In contrast, where the narcissist stays stuck in devaluation, the borderline stays stuck in idealization.

We struggle to break the shared fantasy of the narcissist.

We often take a very long time to come to terms with our abuses and unmask our abusers as narcissists. We consistently go back to all the good traits in them or evidence that they are fundamentally loving people whose love we could earn if we could help them heal.

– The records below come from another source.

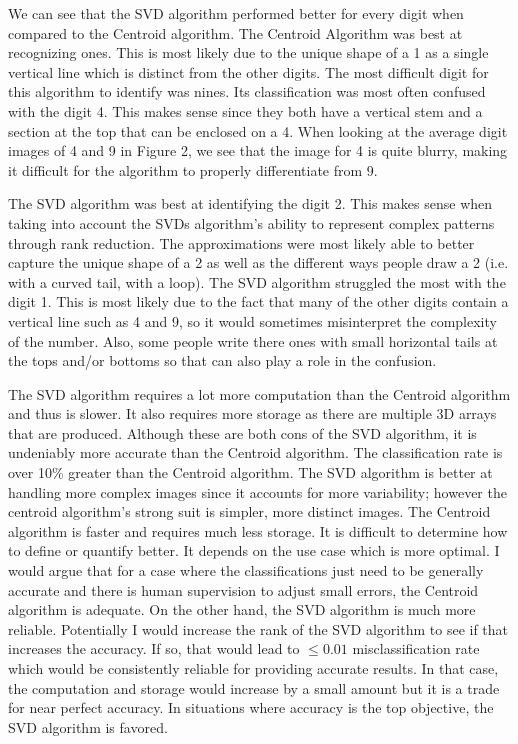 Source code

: \documentclass[dvipsnames,12pt]{article} %
\begin{document}
    \vspace{06pt}
    
    We can see that the SVD algorithm performed better for every digit when compared to the Centroid algorithm. The Centroid Algorithm was best at recognizing ones. This is most likely due to the unique shape of a 1 as a single vertical line which is distinct from the other digits. The most difficult digit for this algorithm to identify was nines. Its classification was most often confused with the digit 4. This makes sense since they both have a vertical stem and a section at the top that can be enclosed on a 4. When looking at the average digit images of 4 and 9 in Figure 2, we see that the image for 4 is quite blurry, making it difficult for the algorithm to properly differentiate from 9.
    
    \vspace{06pt}

The SVD algorithm was best at identifying the digit 2. This makes sense when taking into account the SVDs algorithm’s ability to represent complex patterns through rank reduction. The approximations were most likely able to better capture the unique shape of a 2 as well as the different ways people draw a 2 (i.e. with a curved tail, with a loop).  The SVD algorithm struggled the most with the digit 1. This is most likely due to the fact that many of the other digits contain a vertical line such as 4 and 9, so it would sometimes misinterpret the complexity of the number. Also, some people write there ones with small horizontal tails at the tops and/or bottoms so that can also play a role in the confusion. 

\vspace{06pt}

The SVD algorithm requires a lot more computation than the Centroid algorithm and thus is slower. It also requires more storage as there are multiple 3D arrays that are produced. Although these are both cons of the SVD algorithm, it is undeniably more accurate than the Centroid algorithm. The classification rate is over 10\% greater than the Centroid algorithm. The SVD algorithm is better at handling more complex images since it accounts for more variability; however the centroid algorithm’s strong suit is simpler, more distinct images. The Centroid algorithm is faster and requires much less storage. It is difficult to determine how to define or quantify better. It depends on the use case which is more optimal. I would argue that for a case where the classifications just need to be generally accurate and there is human supervision to adjust small errors, the Centroid algorithm is adequate. On the other hand, the SVD algorithm is much more reliable. Potentially I would increase the rank of the SVD algorithm to see if that increases the accuracy. If so, that would lead to $\leq 0.01$ misclassification rate which would be consistently reliable for providing accurate results. In that case, the computation and storage would increase by a small amount but it is a trade for near perfect accuracy. In situations where accuracy is the top objective, the SVD algorithm is favored. 
\end{document}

We fear the word narcissist because we were raised by people with split thinking: narcissist means ALL BAD.

But if narcissists were really all bad, then so many people wouldn’t be reading about it in agony trying to make sense of their cognitive dissonance.

Even when I began to break my denial and unmask my abusers, I still could never shake my compassion or love for them.

Even fully awakened, I feel defensive when people use deragatory terms about mental health. Inside, my heart breaks as I realize they are TALKING ABOUT MY SISTER.

When I talk to borderlines, we’re in a state of GRIEF over our love for abusers. We want to help them heal. We feel bad about their prison sentences, their loneliness, their inability to receive love. We constantly cling to traits in the mask, going back the the fantasy of them, thinking them benign.

5. Lucid Dreams and Predictions

We’re generally called deluded for this, but most the borderlines I know have the experience of having lucid and symbolic dreams that have come true or inner instincts that made them even question if they were psychic. It’s mentioned frequently in the scholarly literature.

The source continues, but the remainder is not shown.